Houston Rockets

Houston Rockets: un anno per consacrarsi

I Rockets sono chiamati quest'anno a mantenere le aspettative create l'anno scorso con la finale di Western Conference

Riccardo Poletto
06.09.2018 14:22

Una cavalcata impressionante, conclusasi con l'eliminazione da parte della squadra più forte di tutte in una gara 7 senza la propria stella: è riassumibile così la passata stagione degli Houston Rockets, che ha portato i texani a diventare una delle franchigie top nella lega. Un'annata vissuta in cima alle classifiche, ma mai da favoriti dato che l'ombra di quelli della Baia è sempre stata troppo grande e oscurante. Ma forse è anche per questo che il progetto della società è stato portato al suo apice: no aspettative, no pressioni.

Quest'anno sarà molto più difficile imporsi in una Western Conference molto più trafficata, con i Dubs rafforzati e i Lakers rinati. Oltre agli altri, è cambiata anche la stessa Houston, che ha visto alcuni partire e altri arrivare. Le domande sono molte, le risposte sono da trovare: come saranno i razzi il prossimo anno?

Le certezze, però, sono rimaste tante. Innanzitutto il duo Paul-Harden, pronti a rifarsi sotto per portare a termine la missione iniziata con l'approdo di CP3 in Texas. Salvo infortuni dell'ex Clippers, i due potrebbero riuscire a mettere fine al dominio di KD e compagni, viste le impressionanti prestazioni nelle finali di conference di maggio. Anche Clint Capela è stato riconfermato, e se la parabola della sua crescita rimarrà ascendente come quella dell'anno scorso la situazione potrebbe farsi molto interessante.

I giocatori, però, non sarebbero nulla senza una forte filosofia di gioco. Ed è qui che ci si accorge che la vera certezza è sulla panchina, e si chiama Mike D'Antoni. La marcia in più dei Rockets 2017/18 è stata la decisione con cui il coach ha portato avanti il proprio modo di giocare, addirittura quando questo è stata più un'arma di autodistruzione (ancora ci ricordiamo le 27 triple sbagliate consecutivamente nella gara 7 contro gli Warriors). Anche con i cambi nel roster e con il rafforzamento delle contendenti al titolo, finché la squadra continuerà ad avere una personalità chiara potrà arrivare ad alti livelli.

Di fianco alle certezze, però, ci sono delle novità, sia negative che positive.

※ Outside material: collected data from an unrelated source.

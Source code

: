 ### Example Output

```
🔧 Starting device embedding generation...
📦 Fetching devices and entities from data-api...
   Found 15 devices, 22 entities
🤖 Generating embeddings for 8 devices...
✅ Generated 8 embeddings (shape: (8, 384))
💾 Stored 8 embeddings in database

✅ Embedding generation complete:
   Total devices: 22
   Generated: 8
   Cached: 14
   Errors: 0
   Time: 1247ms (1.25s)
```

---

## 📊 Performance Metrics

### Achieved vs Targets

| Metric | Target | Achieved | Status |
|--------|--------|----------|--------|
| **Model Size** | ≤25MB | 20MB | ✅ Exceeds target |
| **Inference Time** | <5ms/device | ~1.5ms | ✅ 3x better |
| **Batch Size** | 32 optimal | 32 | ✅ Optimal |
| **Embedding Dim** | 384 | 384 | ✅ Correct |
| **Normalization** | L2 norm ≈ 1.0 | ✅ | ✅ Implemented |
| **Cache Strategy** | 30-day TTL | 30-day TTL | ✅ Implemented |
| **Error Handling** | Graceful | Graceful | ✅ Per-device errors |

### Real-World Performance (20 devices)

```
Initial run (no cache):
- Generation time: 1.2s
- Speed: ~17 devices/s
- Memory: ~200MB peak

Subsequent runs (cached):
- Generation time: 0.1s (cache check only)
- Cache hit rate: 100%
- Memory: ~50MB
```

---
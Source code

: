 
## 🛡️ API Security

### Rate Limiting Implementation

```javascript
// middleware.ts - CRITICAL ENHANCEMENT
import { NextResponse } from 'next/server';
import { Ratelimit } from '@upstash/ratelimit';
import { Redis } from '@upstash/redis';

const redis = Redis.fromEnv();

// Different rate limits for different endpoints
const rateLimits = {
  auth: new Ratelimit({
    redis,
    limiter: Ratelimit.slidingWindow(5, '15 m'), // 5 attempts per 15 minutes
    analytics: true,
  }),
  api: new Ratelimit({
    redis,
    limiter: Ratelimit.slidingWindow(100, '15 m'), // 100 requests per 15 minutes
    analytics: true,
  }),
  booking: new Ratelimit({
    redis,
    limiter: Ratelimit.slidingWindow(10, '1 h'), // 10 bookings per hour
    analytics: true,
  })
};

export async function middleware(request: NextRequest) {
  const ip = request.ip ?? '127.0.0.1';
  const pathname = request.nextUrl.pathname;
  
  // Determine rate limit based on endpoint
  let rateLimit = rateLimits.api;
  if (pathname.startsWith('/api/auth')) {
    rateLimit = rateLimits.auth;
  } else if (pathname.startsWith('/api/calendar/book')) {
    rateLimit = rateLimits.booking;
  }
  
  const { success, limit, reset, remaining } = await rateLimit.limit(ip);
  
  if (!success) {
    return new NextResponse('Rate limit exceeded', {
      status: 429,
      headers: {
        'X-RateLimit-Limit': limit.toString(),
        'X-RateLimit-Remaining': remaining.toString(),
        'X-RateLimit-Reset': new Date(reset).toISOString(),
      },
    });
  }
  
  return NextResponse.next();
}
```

Il cambiamento più negativo tra la scorsa e la prossima annata è certamente la perdita di Trevor Ariza. Il veterano, finito a Phoenix nella free-agency, era il miglior difensore della squadra oltre che un giocatore adatto alle idee dell'allenatore. Con lui la difesa di tutta la squadra riusciva a salire di livello, ed è stata proprio questa capacità a portare Houston ad un centimetro dalle finals. Senza Ariza mancherà un tiratore, un uomo di personalità ed esperienza e, soprattutto, il perno difensivo del quintetto titolare. Riusciranno i Rockets a far sì che quest'assenza si senta poco?

Accanto ad una notizia negativa, però, ne è arrivata una positiva, ossia la trade che ha portato Marquese Chriss e Brandon Knight in Texas e ha spedito Ryan Anderson e De'Anthony Melton in Arizona. Più che per chi è arrivato, che rimane oro per allungare la panchina, la buona notizia per la franchigia è essere riusciti a liberarsi dell'ingombrante contratto di Anderson, che bloccava il salary cap della squadra inutilmente dato che ormai l'ala grande era fuori dai piani di D'Antoni.

E per ultima una novità che sembra più un punto di domanda. Questo punto di domanda ha un nome e un cognome: Carmelo Anthony. Se per giudicarlo prendiamo in considerazione il Melo di OKC la mossa è chiaramente un fallimento: poca difesa, pochi punti, basse percentuali. Se invece pensiamo che Houston è una piazza diversissima da Oklahoma City e ci rendiamo conto che Anthony verrà inserito in un contesto che può fargli bene, è oggettivo che l'affare diventerebbe un successo. Che parta dalla panchina o che parta in quintetto poco conta: se Carmelo è messo in un ambiente che gli infonde fiducia potrebbe tornare ad essere il killer di una volta. E chissà, forse l'aria ambiziosa e affamata di successi che si respira a Houston riuscirà a svegliare l'ex Knicks e a migliorarlo, anche a 34 anni.

Nuova, fresca e interessante: così potremmo descrivere Houston in 3 parole. In estate tutti si sono distratti ponendo l'attenzione su Boston, Los Angeles e Oakland. Però mai dire mai: i Rockets hanno appena iniziato, e non hanno intenzione di smettere proprio ora.